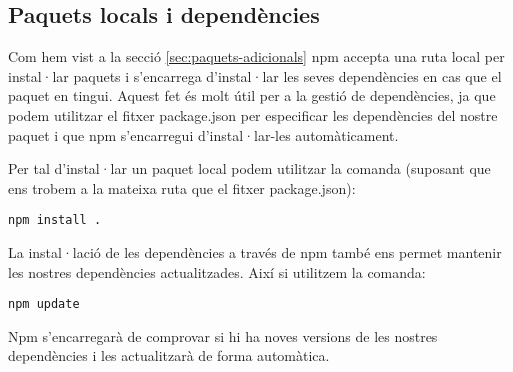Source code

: \subsection{Paquets locals i dependències}

Com hem vist a la secció \ref{sec:paquets-adicionals} npm accepta una ruta local per instal·lar paquets i s'encarrega d'instal·lar les seves dependències en cas que el paquet en tingui. Aquest fet és molt útil per a la gestió de dependències, ja que podem utilitzar el fitxer package.json per especificar les dependències del nostre paquet i que npm s'encarregui d'instal·lar-les automàticament. 

Per tal d'instal·lar un paquet local podem utilitzar la comanda (suposant que ens trobem a la mateixa ruta que el fitxer package.json): 

\begin{verbatim}
npm install . 
\end{verbatim}

La instal·lació de les dependències a través de npm també ens permet mantenir les nostres dependències actualitzades. Així si utilitzem la comanda: 

\begin{verbatim}
npm update
\end{verbatim}

Npm s'encarregarà de comprovar si hi ha noves versions de les nostres dependències i les actualitzarà de forma automàtica. 




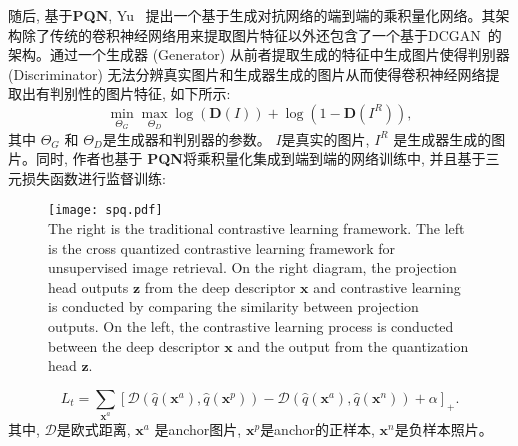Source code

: 随后, 基于\textbf{PQN}, Yu~\cite{yu2018generative} 提出一个基于生成对抗网络的端到端的乘积量化网络。其架构除了传统的卷积神经网络用来提取图片特征以外还包含了一个基于DCGAN~\cite{radford2015unsupervised}的架构。通过一个生成器 (Generator) 从前者提取生成的特征中生成图片使得判别器 (Discriminator) 无法分辨真实图片和生成器生成的图片从而使得卷积神经网络提取出有判别性的图片特征, 如下所示:
\begin{equation}
    \min _{\Theta_G} \max _{\Theta_D} \log (\mathbf{D}(I))+\log \left(1-\mathbf{D}\left(I^R\right)\right), 
\end{equation}
其中 $\Theta_G$ 和 $\Theta_D$是生成器和判别器的参数。 $I$是真实的图片, $I^R$ 是生成器生成的图片。同时, 作者也基于 \textbf{PQN}将乘积量化集成到端到端的网络训练中, 并且基于三元损失函数进行监督训练:
\begin{figure}[!htp]
    \centering
    \texttt{[image: spq.pdf]} \\
      {The right is the traditional contrastive learning framework. The left is the cross quantized contrastive learning framework for unsupervised image retrieval. On the right diagram, the projection head outputs $\mathbf{z}$ from the deep descriptor $\mathbf{x}$ and contrastive learning is conducted by comparing the similarity between projection outputs. On the left, the contrastive learning process is conducted between the deep descriptor $\mathbf{x}$ and the output from the quantization head $\mathbf{z}$.}
   \label{fig:spq}
\end{figure}


\begin{equation}
    L_t=\sum_{\mathbf{x}^a}\left[\mathcal{D}\left(\hat{q}\left(\mathbf{x}^a\right), \hat{q}\left(\mathbf{x}^p\right)\right)-\mathcal{D}\left(\hat{q}\left(\mathbf{x}^a\right), \hat{q}\left(\mathbf{x}^n\right)\right)+\alpha\right]_{+}.
\end{equation}
其中, $\mathcal{D}$是欧式距离, $\mathbf{x}^a$ 是anchor图片, $\mathbf{x}^p$是anchor的正样本,  $\mathbf{x}^n$是负样本照片。 \par

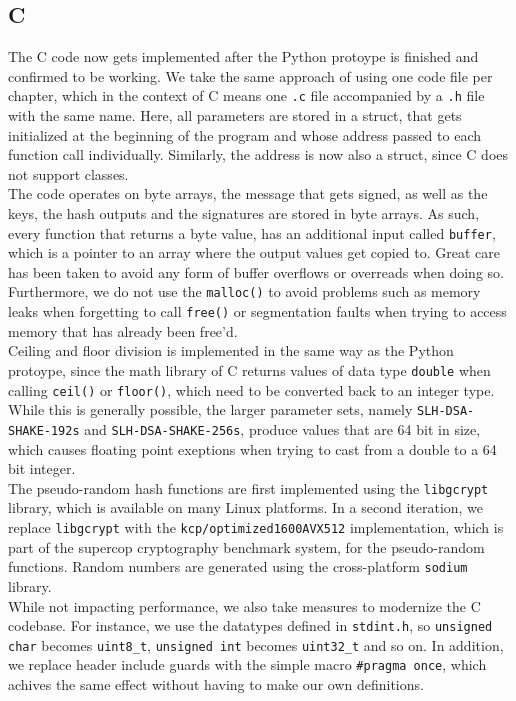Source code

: \documentclass[journal=tosc,notanonymous]{iacrtrans}
\begin{document}
\subsection{C}

The C code now gets implemented after the Python protoype is finished and confirmed to be working.
We take the same approach of using one code file per chapter, which in the context of C means one \texttt{.c} file accompanied by a \texttt{.h} file with the same name.
Here, all parameters are stored in a struct, that gets initialized at the beginning of the program and whose address passed to each function call individually.
Similarly, the address is now also a struct, since C does not support classes.
\\
The code operates on byte arrays, the message that gets signed, as well as the keys, the hash outputs and the signatures are stored in byte arrays.
As such, every function that returns a byte value, has an additional input called \texttt{buffer}, which is a pointer to an array where the output values get copied to.
Great care has been taken to avoid any form of buffer overflows or overreads when doing so.
Furthermore, we do not use the \texttt{malloc()} to avoid problems such as memory leaks when forgetting to call \texttt{free()} or segmentation faults when trying to access memory that has already been free'd.
\\
Ceiling and floor division is implemented in the same way as the Python protoype, since the math library of C returns values of data type \texttt{double} when calling \texttt{ceil()} or \texttt{floor()}, which need to be converted back to an integer type.
While this is generally possible, the larger parameter sets, namely \texttt{SLH-DSA-SHAKE-192s} and \texttt{SLH-DSA-SHAKE-256s}, produce values that are 64 bit in size, which causes floating point exeptions when trying to cast from a double to a 64 bit integer.
\\
The pseudo-random hash functions are first implemented using the \texttt{libgcrypt} library, which is available on many Linux platforms.
In a second iteration, we replace \texttt{libgcrypt} with the \texttt{kcp/optimized1600AVX512} implementation, which is part of the supercop cryptography benchmark system, for the pseudo-random functions.
Random numbers are generated using the cross-platform \texttt{sodium} library.
\\
While not impacting performance, we also take measures to modernize the C codebase.
For instance, we use the datatypes defined in \texttt{stdint.h}, so \texttt{unsigned char} becomes \texttt{uint8\_t}, \texttt{unsigned int} becomes \texttt{uint32\_t} and so on.
In addition, we replace header include guards with the simple macro \texttt{\#pragma once}, which achives the same effect without having to make our own definitions.




\end{document}
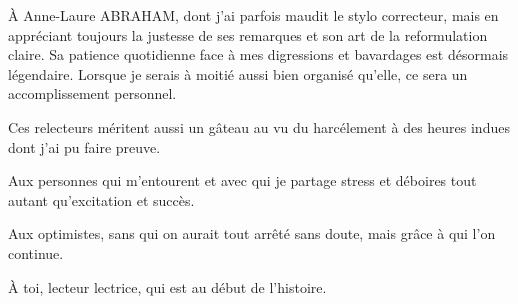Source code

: \begin{footnotesize}
À Anne-Laure ABRAHAM, dont j'ai parfois maudit le stylo correcteur, mais en appréciant toujours la justesse de ses remarques et son art de la reformulation claire. Sa patience quotidienne face à mes digressions et bavardages est désormais légendaire.  Lorsque je serais à moitié aussi bien organisé qu'elle, ce sera un accomplissement personnel.

Ces relecteurs méritent aussi un gâteau au vu du harcélement à des heures indues dont j'ai pu faire preuve.

Aux personnes qui m'entourent et avec qui je partage stress et déboires tout autant qu'excitation et succès.

Aux optimistes, sans qui on aurait tout arrêté sans doute, mais grâce à qui l'on continue.

À toi, lecteur lectrice, qui est au début de l'histoire.
\end{footnotesize}
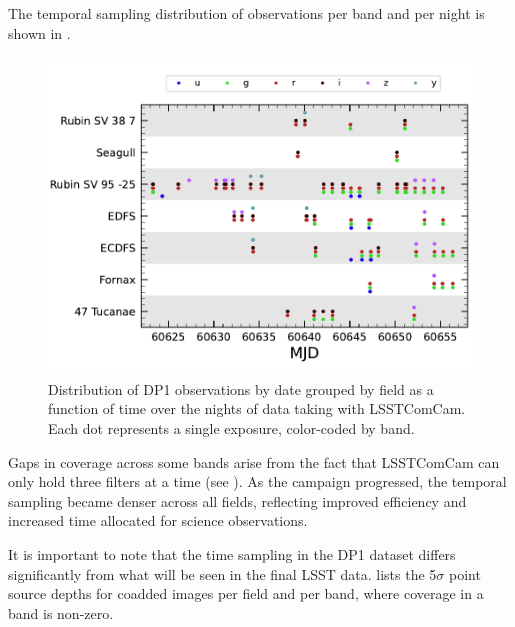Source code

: The temporal sampling distribution of observations per band and per night is shown in .
\begin{figure}[htb!]
\includegraphics[width=\linewidth]{visitDates}
\caption{Distribution of DP1 observations by date grouped by field as a function of time over the \nnightscomcam nights of data taking with LSSTComCam.
Each dot represents a single  exposure, color-coded by band.}
\label{fig:target_fields_temporal_sampling}
\end{figure}
Gaps in coverage across some bands arise from the fact that \gls{LSSTComCam} can only hold three filters at a time (see ).
As the campaign progressed, the temporal sampling became denser across all fields, reflecting improved efficiency and increased time allocated for science observations.

It is important to note that the time sampling in the \gls{DP1} dataset differs significantly from what will be seen in the final \gls{LSST} data.
 lists the  5$\sigma$ point source depths for coadded images per field and per band, where coverage in a band is non-zero.



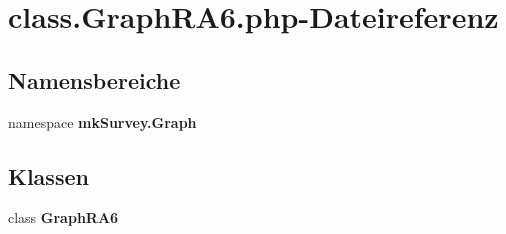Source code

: \section{class.GraphRA6.php-Dateireferenz}
\label{class_8GraphRA6_8php}
\subsection*{Namensbereiche}
\begin{CompactItemize}
\item 
namespace {\bf mkSurvey.Graph}
\end{CompactItemize}
\subsection*{Klassen}
\begin{CompactItemize}
\item 
class {\bf GraphRA6}
\end{CompactItemize}
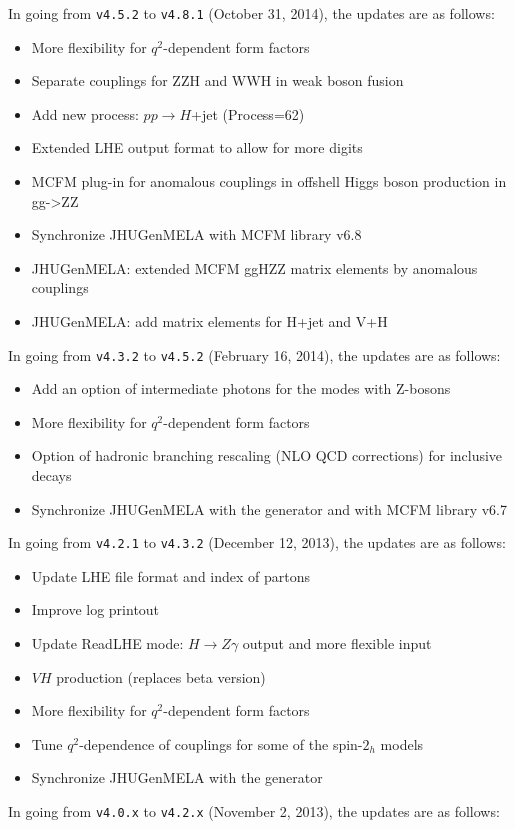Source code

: \documentclass[aps,superscriptaddress,nofootinbib]{revtex4}
\begin{document}
\noindent
In going from \verb|v4.5.2| to \verb|v4.8.1| (October 31, 2014), the updates are as follows:
\begin{itemize}
\item More flexibility for $q^2$-dependent form factors
\item Separate couplings for ZZH and WWH in weak boson fusion
\item Add new process: $pp\to H$+jet (Process=62)
\item Extended LHE output format to allow for more digits
\item MCFM plug-in for anomalous couplings in offshell Higgs boson production in gg->ZZ
\item Synchronize JHUGenMELA with MCFM library v6.8
\item JHUGenMELA: extended MCFM ggHZZ matrix elements by anomalous couplings
\item JHUGenMELA: add matrix elements for H+jet and V+H
\end{itemize}
\noindent
In going from \verb|v4.3.2| to \verb|v4.5.2| (February 16, 2014), the updates are as follows:
\begin{itemize}
\item Add an option of intermediate photons for the modes with Z-bosons
\item More flexibility for $q^2$-dependent form factors
\item Option of hadronic branching rescaling (NLO QCD corrections) for inclusive decays
\item Synchronize JHUGenMELA with the generator and with MCFM library v6.7
\end{itemize}
\noindent
In going from \verb|v4.2.1| to \verb|v4.3.2| (December 12, 2013), the updates are as follows:
\begin{itemize}
\item Update LHE file format and index of partons
\item Improve log printout
\item Update ReadLHE mode: $H\to Z\gamma$ output and more flexible input
\item $VH$ production (replaces beta version)
\item More flexibility for $q^2$-dependent form factors
\item Tune $q^2$-dependence of couplings for some of the spin-$2_h$ models
\item Synchronize JHUGenMELA with the generator
\end{itemize}
\noindent
In going from \verb|v4.0.x| to \verb|v4.2.x| (November 2, 2013), the updates are as follows:
\end{document}
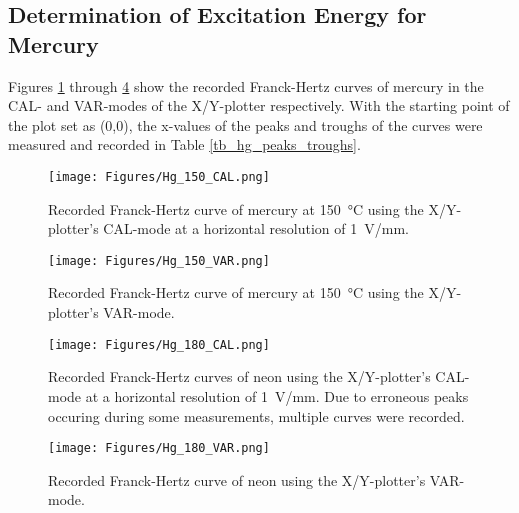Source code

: \documentclass[titlepage]{article}
\begin{document}
\subsection{Determination of Excitation Energy for Mercury} \label{ssec_neon_results}
Figures \ref{fig_hg_150_CAL} through \ref{fig_hg_180_VAR} show the recorded Franck-Hertz curves of mercury in the CAL- and VAR-modes of the X/Y-plotter respectively. With the starting point of the plot set as (0,0), the x-values of the peaks and troughs of the curves were measured and recorded in Table \ref{tb_hg_peaks_troughs}.
%
\begin{figure}[H]
    \centering
    \texttt{[image: Figures/Hg\_150\_CAL.png]}
    \caption{Recorded Franck-Hertz curve of mercury at 150~°C using the X/Y-plotter's CAL-mode at a horizontal resolution of 1~V/mm.}
    \label{fig_hg_150_CAL}
\end{figure}
%
\begin{figure}[H]
    \centering
    \texttt{[image: Figures/Hg\_150\_VAR.png]}
    \caption{Recorded Franck-Hertz curve of mercury at 150~°C using the X/Y-plotter's VAR-mode.}
    \label{fig_hg_150_VAR}
\end{figure}
%
\begin{figure}[H]
    \centering
    \texttt{[image: Figures/Hg\_180\_CAL.png]}
    \caption{Recorded Franck-Hertz curves of neon using the X/Y-plotter's CAL-mode at a horizontal resolution of 1~V/mm. Due to erroneous peaks occuring during some measurements, multiple curves were recorded.}
    \label{fig_hg_180_CAL}
\end{figure}
%
\begin{figure}[H]
    \centering
    \texttt{[image: Figures/Hg\_180\_VAR.png]}
    \caption{Recorded Franck-Hertz curve of neon using the X/Y-plotter's VAR-mode.}
    \label{fig_hg_180_VAR}
\end{figure}
%
\end{document}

========

[WHAT THE TASK ASKS]:
Look above for the line containing "For instance, we", then copy exactly from it through the line containing "Aux personnes qui", keeping both and leaving out pictures. Add nothing else.

[SOLUTION FOR THIS PROBLEM]:
For instance, we use the datatypes defined in \texttt{stdint.h}, so \texttt{unsigned char} becomes \texttt{uint8\_t}, \texttt{unsigned int} becomes \texttt{uint32\_t} and so on.
In addition, we replace header include guards with the simple macro \texttt{\#pragma once}, which achives the same effect without having to make our own definitions.




\end{document}
Source code

: \begin{footnotesize}
À Anne-Laure ABRAHAM, dont j'ai parfois maudit le stylo correcteur, mais en appréciant toujours la justesse de ses remarques et son art de la reformulation claire. Sa patience quotidienne face à mes digressions et bavardages est désormais légendaire.  Lorsque je serais à moitié aussi bien organisé qu'elle, ce sera un accomplissement personnel.

Ces relecteurs méritent aussi un gâteau au vu du harcélement à des heures indues dont j'ai pu faire preuve.

Aux personnes qui m'entourent et avec qui je partage stress et déboires tout autant qu'excitation et succès.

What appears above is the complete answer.